_What this task involves_
Below are the records; copy exactly the stretch from the line containing "Por isso, o" through the line containing "Two human barriers", both ends included, and nothing else.

_Exercise inputs_
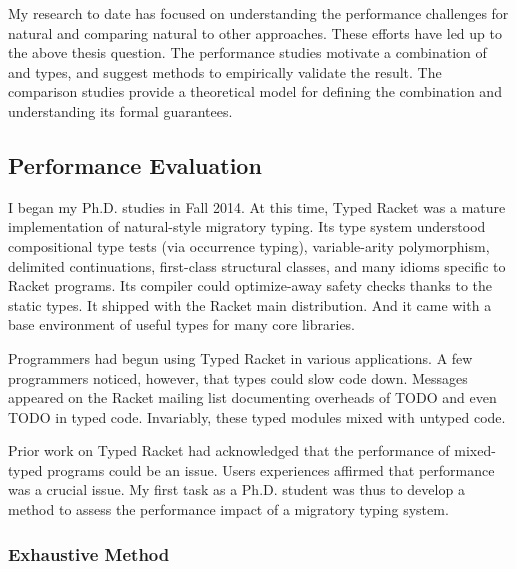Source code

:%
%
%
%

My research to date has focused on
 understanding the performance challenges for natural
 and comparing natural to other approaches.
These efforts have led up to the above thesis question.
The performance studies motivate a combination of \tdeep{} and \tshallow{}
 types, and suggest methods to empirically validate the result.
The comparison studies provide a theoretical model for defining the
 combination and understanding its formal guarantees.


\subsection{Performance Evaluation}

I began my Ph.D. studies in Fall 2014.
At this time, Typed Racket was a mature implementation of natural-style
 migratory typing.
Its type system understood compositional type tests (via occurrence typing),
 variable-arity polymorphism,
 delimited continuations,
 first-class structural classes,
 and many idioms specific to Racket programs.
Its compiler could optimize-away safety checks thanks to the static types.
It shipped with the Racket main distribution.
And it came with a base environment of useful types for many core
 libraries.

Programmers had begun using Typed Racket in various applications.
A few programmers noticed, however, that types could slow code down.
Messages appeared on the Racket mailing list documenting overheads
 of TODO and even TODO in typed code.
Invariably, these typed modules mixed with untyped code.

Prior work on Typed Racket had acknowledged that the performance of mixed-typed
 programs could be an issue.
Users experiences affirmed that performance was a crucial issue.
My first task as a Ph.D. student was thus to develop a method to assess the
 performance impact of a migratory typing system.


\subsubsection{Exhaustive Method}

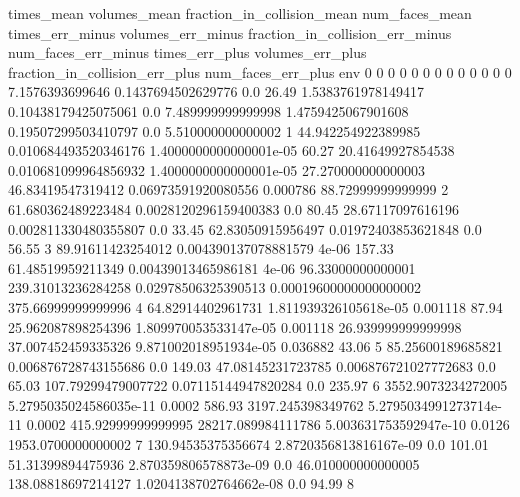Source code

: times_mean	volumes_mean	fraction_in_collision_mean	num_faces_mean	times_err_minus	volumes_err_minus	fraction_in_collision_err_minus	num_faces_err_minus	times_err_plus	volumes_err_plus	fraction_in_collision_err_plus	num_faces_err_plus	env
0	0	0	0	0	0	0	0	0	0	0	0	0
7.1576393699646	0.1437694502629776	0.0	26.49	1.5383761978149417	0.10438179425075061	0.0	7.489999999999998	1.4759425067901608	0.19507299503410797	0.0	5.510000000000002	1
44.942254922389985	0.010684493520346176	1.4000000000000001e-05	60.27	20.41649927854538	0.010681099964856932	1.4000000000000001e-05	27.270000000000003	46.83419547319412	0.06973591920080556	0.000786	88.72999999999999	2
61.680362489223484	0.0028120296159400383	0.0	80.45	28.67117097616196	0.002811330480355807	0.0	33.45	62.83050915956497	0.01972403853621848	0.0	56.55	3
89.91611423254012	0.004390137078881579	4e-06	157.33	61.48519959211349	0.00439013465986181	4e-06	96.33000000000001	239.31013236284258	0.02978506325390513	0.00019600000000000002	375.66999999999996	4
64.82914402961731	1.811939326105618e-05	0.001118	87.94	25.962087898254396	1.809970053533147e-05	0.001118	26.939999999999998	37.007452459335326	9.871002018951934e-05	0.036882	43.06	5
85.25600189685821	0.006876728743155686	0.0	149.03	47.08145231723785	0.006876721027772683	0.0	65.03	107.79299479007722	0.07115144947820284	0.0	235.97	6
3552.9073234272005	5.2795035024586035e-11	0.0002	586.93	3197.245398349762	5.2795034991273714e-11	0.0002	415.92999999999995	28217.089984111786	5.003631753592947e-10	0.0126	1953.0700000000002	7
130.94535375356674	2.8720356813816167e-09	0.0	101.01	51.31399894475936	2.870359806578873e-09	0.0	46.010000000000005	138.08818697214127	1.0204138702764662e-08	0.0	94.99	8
* * *
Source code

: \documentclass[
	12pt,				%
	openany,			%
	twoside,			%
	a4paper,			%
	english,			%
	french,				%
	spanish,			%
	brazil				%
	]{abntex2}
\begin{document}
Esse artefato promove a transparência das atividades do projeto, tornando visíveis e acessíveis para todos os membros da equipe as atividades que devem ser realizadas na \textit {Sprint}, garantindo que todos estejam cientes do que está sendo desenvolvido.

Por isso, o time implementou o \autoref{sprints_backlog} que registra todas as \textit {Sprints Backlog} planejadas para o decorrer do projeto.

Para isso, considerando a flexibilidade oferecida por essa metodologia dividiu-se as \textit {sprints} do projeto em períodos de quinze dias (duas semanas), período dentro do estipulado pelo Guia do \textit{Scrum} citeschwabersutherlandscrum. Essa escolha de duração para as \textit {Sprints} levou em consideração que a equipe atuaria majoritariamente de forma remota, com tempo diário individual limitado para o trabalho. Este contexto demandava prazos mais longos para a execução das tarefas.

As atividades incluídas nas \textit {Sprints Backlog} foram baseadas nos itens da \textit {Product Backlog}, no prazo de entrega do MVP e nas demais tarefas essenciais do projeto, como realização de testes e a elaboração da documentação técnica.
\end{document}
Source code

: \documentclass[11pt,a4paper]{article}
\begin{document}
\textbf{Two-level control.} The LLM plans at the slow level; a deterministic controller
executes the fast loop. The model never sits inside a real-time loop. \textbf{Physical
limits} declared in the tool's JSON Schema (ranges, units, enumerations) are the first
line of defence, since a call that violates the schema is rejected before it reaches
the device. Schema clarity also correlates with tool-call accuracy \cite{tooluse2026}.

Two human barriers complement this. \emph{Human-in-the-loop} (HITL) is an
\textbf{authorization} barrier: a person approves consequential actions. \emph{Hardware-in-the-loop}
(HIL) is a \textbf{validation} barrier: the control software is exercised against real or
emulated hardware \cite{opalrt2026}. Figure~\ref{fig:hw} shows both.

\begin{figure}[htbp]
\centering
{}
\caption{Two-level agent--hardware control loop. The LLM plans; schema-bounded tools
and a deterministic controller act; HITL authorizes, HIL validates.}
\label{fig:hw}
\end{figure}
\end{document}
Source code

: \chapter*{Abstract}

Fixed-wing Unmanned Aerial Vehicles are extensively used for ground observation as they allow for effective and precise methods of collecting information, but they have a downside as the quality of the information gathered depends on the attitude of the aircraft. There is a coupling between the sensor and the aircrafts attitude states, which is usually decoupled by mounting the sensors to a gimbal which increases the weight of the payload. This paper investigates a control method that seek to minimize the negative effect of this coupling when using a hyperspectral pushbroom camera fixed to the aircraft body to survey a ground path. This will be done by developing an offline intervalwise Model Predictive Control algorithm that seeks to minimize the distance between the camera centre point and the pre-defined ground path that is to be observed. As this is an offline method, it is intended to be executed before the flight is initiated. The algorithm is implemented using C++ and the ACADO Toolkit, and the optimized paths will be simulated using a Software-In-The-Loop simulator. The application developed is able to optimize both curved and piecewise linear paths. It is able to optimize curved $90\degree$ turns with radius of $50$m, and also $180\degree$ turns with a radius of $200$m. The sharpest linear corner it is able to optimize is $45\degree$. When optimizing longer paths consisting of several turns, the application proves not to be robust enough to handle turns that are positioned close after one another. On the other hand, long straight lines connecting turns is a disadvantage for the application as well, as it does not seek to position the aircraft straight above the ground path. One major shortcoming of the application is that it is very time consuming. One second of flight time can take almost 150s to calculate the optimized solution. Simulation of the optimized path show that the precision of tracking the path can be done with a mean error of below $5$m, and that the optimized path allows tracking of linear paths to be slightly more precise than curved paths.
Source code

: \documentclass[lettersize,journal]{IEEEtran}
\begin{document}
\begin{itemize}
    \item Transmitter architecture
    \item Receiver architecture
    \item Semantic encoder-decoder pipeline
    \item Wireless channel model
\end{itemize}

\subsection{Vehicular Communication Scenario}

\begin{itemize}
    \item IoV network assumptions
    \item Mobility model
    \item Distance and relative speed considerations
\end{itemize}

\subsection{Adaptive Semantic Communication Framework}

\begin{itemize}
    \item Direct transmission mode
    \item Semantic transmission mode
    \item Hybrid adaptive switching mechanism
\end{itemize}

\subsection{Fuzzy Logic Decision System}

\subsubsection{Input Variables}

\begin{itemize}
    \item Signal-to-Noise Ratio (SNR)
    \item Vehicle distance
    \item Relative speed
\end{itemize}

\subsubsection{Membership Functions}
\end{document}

_Task response_
Por isso, o time implementou o \autoref{sprints_backlog} que registra todas as \textit {Sprints Backlog} planejadas para o decorrer do projeto.

Para isso, considerando a flexibilidade oferecida por essa metodologia dividiu-se as \textit {sprints} do projeto em períodos de quinze dias (duas semanas), período dentro do estipulado pelo Guia do \textit{Scrum} citeschwabersutherlandscrum. Essa escolha de duração para as \textit {Sprints} levou em consideração que a equipe atuaria majoritariamente de forma remota, com tempo diário individual limitado para o trabalho. Este contexto demandava prazos mais longos para a execução das tarefas.

As atividades incluídas nas \textit {Sprints Backlog} foram baseadas nos itens da \textit {Product Backlog}, no prazo de entrega do MVP e nas demais tarefas essenciais do projeto, como realização de testes e a elaboração da documentação técnica.
\end{document}
Source code

: \documentclass[11pt,a4paper]{article}
\begin{document}
\textbf{Two-level control.} The LLM plans at the slow level; a deterministic controller
executes the fast loop. The model never sits inside a real-time loop. \textbf{Physical
limits} declared in the tool's JSON Schema (ranges, units, enumerations) are the first
line of defence, since a call that violates the schema is rejected before it reaches
the device. Schema clarity also correlates with tool-call accuracy \cite{tooluse2026}.

Two human barriers complement this. \emph{Human-in-the-loop} (HITL) is an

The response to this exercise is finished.